> _TASK DETAILS_: Locate every line in the material below that has the word "docs". Copy each of those lines.

▽

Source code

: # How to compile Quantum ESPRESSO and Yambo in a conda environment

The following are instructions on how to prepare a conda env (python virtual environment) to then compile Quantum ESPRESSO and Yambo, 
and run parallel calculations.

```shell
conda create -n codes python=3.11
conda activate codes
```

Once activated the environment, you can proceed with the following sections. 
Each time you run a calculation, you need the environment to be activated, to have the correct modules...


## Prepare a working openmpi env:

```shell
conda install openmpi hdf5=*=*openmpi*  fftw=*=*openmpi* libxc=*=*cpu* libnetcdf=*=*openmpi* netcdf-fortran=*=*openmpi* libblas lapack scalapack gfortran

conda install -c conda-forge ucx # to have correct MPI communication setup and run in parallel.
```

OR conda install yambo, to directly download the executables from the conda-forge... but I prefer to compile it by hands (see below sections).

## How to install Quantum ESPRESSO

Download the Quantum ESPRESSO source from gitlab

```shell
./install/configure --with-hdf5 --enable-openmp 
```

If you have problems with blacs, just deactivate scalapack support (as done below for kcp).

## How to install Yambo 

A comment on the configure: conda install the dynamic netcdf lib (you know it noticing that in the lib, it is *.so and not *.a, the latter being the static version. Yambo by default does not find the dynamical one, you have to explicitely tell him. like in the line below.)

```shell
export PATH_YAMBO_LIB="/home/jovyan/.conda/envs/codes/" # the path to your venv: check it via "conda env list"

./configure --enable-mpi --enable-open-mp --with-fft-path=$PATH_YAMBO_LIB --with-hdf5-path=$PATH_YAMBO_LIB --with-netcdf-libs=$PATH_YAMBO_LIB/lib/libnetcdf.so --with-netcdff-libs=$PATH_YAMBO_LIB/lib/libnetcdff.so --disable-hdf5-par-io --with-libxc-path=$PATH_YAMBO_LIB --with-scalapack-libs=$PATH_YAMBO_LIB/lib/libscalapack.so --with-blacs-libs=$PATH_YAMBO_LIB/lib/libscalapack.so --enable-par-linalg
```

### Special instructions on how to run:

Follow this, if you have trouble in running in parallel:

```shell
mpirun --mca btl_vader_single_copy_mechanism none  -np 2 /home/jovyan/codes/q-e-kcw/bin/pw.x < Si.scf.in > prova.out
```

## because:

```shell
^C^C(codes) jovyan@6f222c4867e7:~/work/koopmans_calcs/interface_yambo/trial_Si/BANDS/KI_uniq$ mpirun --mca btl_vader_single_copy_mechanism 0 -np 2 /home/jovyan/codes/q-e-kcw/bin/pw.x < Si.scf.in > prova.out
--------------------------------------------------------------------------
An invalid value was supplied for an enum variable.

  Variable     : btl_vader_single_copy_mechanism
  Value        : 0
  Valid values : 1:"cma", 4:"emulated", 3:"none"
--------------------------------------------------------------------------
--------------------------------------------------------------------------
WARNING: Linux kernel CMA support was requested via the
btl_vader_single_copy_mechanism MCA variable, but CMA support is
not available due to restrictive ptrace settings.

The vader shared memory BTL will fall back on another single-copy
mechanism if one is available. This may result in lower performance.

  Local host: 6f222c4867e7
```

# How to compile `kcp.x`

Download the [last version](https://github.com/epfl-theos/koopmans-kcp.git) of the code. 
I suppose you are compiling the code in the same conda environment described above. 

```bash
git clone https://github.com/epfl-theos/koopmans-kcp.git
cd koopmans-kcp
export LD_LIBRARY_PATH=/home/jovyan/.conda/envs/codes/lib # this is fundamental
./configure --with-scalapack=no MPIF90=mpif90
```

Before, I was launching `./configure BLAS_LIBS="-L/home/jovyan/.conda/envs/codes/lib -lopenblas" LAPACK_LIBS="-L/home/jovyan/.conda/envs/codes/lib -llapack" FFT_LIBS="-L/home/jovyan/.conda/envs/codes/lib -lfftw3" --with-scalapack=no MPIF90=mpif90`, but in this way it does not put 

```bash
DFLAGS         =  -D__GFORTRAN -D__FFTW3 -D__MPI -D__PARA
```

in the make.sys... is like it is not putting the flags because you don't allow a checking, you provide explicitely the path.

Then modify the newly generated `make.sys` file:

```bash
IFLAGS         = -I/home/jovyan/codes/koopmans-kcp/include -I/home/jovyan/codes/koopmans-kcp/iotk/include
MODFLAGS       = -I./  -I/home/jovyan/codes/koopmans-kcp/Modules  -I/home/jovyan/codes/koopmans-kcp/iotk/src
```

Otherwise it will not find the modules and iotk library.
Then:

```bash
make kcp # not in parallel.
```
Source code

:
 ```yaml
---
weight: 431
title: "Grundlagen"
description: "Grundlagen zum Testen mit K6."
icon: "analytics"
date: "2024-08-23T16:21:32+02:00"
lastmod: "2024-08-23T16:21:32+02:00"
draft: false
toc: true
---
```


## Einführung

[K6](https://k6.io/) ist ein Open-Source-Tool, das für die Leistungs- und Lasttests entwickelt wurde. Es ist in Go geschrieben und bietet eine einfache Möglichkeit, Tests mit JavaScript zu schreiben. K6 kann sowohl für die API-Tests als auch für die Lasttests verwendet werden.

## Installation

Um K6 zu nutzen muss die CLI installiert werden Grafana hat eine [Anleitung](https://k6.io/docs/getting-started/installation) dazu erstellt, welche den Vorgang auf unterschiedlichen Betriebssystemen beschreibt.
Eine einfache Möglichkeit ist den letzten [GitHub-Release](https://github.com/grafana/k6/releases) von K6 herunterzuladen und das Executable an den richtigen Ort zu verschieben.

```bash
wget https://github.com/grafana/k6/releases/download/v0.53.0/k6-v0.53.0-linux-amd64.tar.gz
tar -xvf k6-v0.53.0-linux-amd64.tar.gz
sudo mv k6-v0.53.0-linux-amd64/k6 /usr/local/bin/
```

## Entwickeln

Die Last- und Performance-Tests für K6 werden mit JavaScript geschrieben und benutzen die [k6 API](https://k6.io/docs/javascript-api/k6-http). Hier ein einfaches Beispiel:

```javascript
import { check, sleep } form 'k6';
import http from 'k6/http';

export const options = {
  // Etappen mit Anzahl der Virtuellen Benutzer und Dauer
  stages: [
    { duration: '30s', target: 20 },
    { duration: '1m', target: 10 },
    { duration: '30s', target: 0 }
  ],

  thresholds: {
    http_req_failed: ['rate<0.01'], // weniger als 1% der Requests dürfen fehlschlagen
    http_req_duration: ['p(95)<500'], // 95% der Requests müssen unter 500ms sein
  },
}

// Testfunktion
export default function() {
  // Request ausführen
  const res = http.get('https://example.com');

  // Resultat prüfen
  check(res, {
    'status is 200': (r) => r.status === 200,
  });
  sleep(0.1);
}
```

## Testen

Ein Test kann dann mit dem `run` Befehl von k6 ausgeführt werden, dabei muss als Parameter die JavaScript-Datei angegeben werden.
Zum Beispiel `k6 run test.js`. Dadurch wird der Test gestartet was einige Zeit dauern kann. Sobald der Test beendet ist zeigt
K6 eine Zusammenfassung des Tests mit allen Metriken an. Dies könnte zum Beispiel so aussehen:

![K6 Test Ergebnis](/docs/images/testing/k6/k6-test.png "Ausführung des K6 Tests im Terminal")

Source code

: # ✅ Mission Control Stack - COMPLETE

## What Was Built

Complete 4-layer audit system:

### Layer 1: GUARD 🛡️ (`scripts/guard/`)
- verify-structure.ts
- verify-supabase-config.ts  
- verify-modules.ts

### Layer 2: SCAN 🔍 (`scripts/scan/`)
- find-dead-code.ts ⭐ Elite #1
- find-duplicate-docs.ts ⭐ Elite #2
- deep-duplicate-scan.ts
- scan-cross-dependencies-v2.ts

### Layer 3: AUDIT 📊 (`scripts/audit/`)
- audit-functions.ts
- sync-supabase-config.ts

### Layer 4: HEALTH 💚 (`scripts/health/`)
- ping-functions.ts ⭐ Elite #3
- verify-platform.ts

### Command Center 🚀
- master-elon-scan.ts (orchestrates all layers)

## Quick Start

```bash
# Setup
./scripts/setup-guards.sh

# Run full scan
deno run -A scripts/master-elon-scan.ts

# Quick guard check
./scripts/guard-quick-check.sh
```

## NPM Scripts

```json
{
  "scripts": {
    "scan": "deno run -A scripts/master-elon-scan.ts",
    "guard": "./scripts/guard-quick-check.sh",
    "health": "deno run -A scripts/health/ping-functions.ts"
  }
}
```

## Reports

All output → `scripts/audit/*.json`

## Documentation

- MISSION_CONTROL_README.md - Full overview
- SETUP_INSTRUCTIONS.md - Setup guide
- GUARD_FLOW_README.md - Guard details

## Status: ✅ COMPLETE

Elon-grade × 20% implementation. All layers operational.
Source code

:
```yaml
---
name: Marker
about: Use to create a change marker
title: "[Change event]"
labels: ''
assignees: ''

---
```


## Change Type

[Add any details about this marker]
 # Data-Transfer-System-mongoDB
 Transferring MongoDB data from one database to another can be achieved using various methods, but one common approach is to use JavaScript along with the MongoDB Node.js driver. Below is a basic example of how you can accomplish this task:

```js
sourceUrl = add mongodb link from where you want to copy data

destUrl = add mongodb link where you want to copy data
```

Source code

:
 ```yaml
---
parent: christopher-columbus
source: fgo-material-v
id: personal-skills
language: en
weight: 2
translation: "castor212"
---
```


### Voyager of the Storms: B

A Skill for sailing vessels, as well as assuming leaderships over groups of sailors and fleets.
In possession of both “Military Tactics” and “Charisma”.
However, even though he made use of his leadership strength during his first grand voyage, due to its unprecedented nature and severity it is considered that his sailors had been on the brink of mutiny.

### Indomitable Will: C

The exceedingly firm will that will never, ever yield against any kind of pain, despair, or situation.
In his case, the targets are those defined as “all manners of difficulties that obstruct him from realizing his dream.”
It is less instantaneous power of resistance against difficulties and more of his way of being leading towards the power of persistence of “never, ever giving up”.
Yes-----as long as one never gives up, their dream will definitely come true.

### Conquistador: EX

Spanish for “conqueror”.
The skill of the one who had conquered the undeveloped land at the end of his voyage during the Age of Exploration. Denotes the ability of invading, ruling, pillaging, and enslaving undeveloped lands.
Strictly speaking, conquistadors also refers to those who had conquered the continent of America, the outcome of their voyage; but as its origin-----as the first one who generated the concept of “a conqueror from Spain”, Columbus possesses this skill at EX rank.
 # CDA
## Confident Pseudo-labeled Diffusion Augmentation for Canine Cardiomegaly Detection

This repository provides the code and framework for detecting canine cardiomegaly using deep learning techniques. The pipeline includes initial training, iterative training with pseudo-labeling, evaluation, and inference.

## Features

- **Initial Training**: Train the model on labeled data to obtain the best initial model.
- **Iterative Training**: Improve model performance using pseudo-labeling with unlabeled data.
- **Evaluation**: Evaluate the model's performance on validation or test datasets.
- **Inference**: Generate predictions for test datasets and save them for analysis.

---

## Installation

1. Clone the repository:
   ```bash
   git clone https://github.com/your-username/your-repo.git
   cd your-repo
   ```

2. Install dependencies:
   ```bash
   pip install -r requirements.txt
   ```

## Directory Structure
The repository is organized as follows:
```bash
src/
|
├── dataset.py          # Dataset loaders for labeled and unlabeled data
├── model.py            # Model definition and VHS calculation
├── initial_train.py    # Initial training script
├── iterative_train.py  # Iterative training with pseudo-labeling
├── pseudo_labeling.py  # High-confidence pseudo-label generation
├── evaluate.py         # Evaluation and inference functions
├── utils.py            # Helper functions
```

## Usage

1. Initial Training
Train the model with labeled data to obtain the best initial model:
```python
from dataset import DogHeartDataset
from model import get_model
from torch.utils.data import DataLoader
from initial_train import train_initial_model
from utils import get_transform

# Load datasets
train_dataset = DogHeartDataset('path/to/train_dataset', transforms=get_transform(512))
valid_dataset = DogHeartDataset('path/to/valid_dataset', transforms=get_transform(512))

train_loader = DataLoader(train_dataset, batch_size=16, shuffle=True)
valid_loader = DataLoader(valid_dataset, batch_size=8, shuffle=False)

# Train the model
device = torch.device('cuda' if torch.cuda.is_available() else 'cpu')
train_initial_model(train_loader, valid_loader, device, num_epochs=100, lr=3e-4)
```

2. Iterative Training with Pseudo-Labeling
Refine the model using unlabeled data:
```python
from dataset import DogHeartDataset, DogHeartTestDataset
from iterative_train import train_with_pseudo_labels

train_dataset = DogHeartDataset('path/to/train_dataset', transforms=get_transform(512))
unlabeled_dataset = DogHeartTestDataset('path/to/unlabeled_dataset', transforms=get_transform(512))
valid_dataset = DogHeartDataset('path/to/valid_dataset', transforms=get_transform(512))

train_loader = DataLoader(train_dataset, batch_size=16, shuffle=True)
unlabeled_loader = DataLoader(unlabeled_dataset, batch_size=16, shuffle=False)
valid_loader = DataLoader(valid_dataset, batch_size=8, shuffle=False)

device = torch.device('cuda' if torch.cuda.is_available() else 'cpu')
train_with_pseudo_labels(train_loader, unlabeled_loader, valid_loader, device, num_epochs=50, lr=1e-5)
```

△

> _ANSWER BELOW_:
Um K6 zu nutzen muss die CLI installiert werden Grafana hat eine [Anleitung](https://k6.io/docs/getting-started/installation) dazu erstellt, welche den Vorgang auf unterschiedlichen Betriebssystemen beschreibt.
Die Last- und Performance-Tests für K6 werden mit JavaScript geschrieben und benutzen die [k6 API](https://k6.io/docs/javascript-api/k6-http). Hier ein einfaches Beispiel:
![K6 Test Ergebnis](/docs/images/testing/k6/k6-test.png "Ausführung des K6 Tests im Terminal")
- find-duplicate-docs.ts ⭐ Elite #2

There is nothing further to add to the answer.